%%

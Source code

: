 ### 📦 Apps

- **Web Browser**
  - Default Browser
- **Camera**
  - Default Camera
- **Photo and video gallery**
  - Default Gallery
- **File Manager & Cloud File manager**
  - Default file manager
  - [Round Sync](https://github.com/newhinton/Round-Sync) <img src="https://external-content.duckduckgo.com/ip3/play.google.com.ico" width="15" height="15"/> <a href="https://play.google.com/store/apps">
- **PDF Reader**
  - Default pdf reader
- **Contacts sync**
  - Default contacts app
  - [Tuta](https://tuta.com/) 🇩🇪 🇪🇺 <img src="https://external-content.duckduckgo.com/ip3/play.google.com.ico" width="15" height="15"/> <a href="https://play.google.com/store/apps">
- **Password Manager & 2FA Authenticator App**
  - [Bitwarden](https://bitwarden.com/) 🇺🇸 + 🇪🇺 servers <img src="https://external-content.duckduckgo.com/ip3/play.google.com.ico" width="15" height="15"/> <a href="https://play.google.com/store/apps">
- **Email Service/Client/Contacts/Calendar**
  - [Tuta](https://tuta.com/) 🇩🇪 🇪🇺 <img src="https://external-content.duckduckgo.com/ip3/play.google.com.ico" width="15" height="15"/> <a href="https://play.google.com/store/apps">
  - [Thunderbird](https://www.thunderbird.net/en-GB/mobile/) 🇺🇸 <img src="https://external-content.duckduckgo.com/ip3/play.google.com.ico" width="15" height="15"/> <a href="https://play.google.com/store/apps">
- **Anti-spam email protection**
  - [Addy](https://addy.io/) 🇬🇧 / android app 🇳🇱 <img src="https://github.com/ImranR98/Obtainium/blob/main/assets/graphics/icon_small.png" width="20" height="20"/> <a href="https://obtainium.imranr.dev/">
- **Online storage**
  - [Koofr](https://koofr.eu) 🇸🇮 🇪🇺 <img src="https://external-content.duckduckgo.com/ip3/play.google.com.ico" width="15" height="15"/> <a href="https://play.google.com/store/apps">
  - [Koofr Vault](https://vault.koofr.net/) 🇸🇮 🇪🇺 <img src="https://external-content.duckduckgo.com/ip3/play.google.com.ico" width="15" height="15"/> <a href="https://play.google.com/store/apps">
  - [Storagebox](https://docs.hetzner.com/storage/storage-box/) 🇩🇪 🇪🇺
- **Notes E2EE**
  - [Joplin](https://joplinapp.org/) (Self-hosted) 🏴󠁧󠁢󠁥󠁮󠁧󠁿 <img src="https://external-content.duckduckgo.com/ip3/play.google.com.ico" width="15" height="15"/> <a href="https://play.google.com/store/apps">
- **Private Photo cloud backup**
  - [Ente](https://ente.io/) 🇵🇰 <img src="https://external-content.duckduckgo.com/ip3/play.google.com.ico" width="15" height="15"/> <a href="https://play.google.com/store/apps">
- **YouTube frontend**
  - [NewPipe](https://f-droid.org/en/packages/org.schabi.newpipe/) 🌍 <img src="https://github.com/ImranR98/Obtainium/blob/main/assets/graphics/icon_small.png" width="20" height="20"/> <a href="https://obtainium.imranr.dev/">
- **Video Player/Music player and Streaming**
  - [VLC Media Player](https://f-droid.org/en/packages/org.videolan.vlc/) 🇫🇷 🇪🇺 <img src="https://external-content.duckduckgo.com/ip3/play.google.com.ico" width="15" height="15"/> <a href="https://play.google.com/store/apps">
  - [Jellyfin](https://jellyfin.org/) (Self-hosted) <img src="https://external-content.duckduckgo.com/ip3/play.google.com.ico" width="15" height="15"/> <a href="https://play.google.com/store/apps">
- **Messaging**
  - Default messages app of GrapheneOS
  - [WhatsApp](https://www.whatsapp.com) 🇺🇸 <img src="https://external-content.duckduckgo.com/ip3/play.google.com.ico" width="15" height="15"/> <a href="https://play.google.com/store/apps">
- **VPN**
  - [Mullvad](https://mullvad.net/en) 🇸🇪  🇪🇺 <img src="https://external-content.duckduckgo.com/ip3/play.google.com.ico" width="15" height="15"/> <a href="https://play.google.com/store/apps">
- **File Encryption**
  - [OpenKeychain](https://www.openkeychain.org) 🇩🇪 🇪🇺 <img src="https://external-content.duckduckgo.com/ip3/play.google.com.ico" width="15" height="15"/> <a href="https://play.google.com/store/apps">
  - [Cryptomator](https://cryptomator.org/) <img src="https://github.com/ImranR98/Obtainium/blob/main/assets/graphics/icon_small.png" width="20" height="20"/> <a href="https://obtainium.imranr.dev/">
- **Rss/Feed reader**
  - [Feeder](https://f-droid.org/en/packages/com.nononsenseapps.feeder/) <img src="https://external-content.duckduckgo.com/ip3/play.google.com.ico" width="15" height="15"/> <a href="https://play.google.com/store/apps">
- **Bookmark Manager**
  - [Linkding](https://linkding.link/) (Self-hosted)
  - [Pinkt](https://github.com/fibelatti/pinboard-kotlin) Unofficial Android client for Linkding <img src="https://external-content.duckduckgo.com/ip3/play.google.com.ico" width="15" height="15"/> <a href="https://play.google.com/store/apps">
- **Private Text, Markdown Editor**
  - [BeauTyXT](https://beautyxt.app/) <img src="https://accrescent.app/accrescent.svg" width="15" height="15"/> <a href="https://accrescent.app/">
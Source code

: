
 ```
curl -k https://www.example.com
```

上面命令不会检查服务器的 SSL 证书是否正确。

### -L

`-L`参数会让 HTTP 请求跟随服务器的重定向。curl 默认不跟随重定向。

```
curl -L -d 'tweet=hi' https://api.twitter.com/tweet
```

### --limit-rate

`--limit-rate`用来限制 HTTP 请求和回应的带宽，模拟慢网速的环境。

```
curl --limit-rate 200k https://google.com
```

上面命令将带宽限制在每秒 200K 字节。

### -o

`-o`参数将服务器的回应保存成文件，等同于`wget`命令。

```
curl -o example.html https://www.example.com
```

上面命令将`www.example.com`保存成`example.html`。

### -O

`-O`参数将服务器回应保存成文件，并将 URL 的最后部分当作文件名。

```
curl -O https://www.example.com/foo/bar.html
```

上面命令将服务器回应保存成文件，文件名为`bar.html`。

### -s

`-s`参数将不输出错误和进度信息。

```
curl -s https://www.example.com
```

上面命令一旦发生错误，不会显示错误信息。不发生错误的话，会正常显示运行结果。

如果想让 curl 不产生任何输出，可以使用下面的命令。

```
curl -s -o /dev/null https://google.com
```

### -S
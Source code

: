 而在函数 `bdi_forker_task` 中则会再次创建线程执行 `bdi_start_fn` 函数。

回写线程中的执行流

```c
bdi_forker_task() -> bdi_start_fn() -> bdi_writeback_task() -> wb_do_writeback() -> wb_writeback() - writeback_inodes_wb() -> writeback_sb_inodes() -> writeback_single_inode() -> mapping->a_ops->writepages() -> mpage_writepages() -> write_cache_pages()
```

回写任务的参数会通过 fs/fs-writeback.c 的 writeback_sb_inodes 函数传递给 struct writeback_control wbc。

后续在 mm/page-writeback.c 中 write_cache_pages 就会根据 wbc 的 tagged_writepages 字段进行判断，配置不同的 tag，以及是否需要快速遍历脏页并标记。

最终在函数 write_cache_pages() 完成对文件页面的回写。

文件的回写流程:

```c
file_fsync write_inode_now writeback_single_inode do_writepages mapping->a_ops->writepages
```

%%

### Exercise
Gather every line from the listing above in which "assets" appears, and copy those lines.

### Expected answer
  - [Addy](https://addy.io/) 🇬🇧 / android app 🇳🇱 <img src="https://github.com/ImranR98/Obtainium/blob/main/assets/graphics/icon_small.png" width="20" height="20"/> <a href="https://obtainium.imranr.dev/">
  - [NewPipe](https://f-droid.org/en/packages/org.schabi.newpipe/) 🌍 <img src="https://github.com/ImranR98/Obtainium/blob/main/assets/graphics/icon_small.png" width="20" height="20"/> <a href="https://obtainium.imranr.dev/">
  - [Cryptomator](https://cryptomator.org/) <img src="https://github.com/ImranR98/Obtainium/blob/main/assets/graphics/icon_small.png" width="20" height="20"/> <a href="https://obtainium.imranr.dev/">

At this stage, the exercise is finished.